SOURCE MATERIAL section start

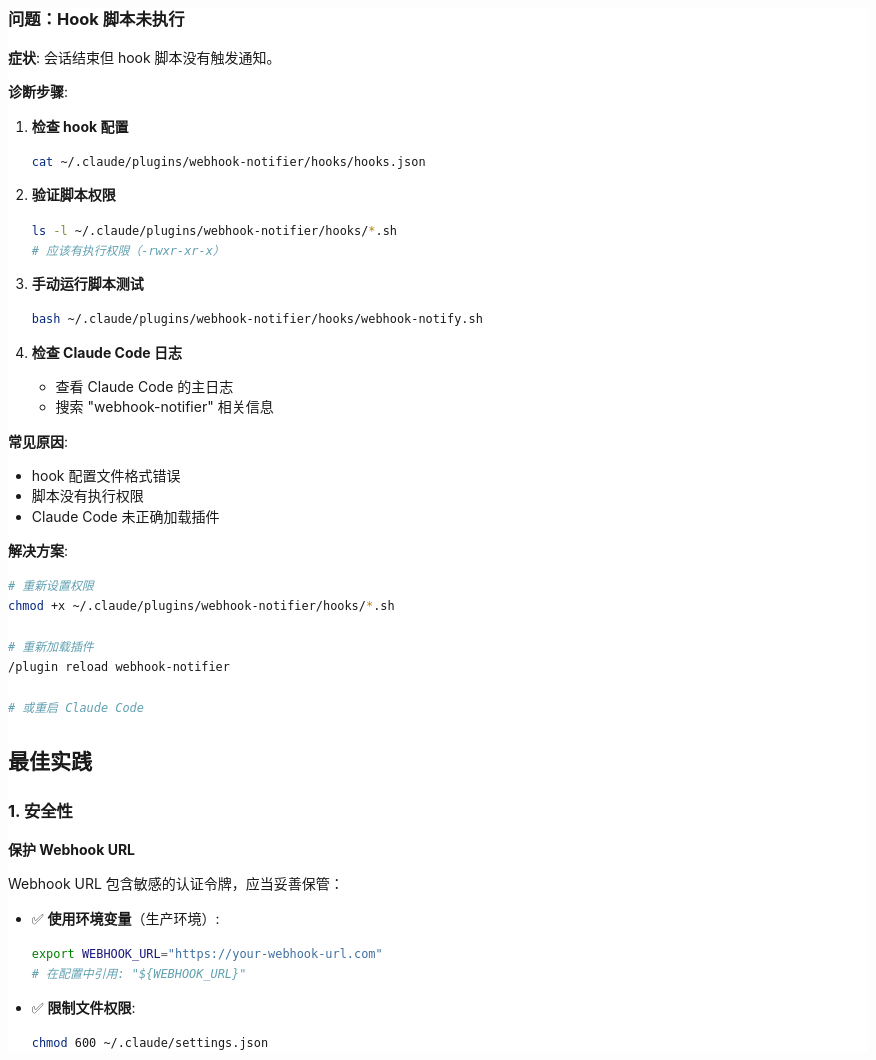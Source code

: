 ### 问题：Hook 脚本未执行

**症状**: 会话结束但 hook 脚本没有触发通知。

**诊断步骤**:

1. **检查 hook 配置**
   ```bash
   cat ~/.claude/plugins/webhook-notifier/hooks/hooks.json
   ```

2. **验证脚本权限**
   ```bash
   ls -l ~/.claude/plugins/webhook-notifier/hooks/*.sh
   # 应该有执行权限（-rwxr-xr-x）
   ```

3. **手动运行脚本测试**
   ```bash
   bash ~/.claude/plugins/webhook-notifier/hooks/webhook-notify.sh
   ```

4. **检查 Claude Code 日志**
   - 查看 Claude Code 的主日志
   - 搜索 "webhook-notifier" 相关信息

**常见原因**:
- hook 配置文件格式错误
- 脚本没有执行权限
- Claude Code 未正确加载插件

**解决方案**:
```bash
# 重新设置权限
chmod +x ~/.claude/plugins/webhook-notifier/hooks/*.sh

# 重新加载插件
/plugin reload webhook-notifier

# 或重启 Claude Code
```

## 最佳实践

### 1. 安全性

**保护 Webhook URL**

Webhook URL 包含敏感的认证令牌，应当妥善保管：

- ✅ **使用环境变量**（生产环境）:
  ```bash
  export WEBHOOK_URL="https://your-webhook-url.com"
  # 在配置中引用: "${WEBHOOK_URL}"
  ```

- ✅ **限制文件权限**:
  ```bash
  chmod 600 ~/.claude/settings.json
  ```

SOURCE MATERIAL section end

• _AIM OF THE EXERCISE_
Whenever the string "plugins" occurs in a line of the entries above, copy that line.

• _RESPONSE AREA_
   cat ~/.claude/plugins/webhook-notifier/hooks/hooks.json
   ls -l ~/.claude/plugins/webhook-notifier/hooks/*.sh
   bash ~/.claude/plugins/webhook-notifier/hooks/webhook-notify.sh
chmod +x ~/.claude/plugins/webhook-notifier/hooks/*.sh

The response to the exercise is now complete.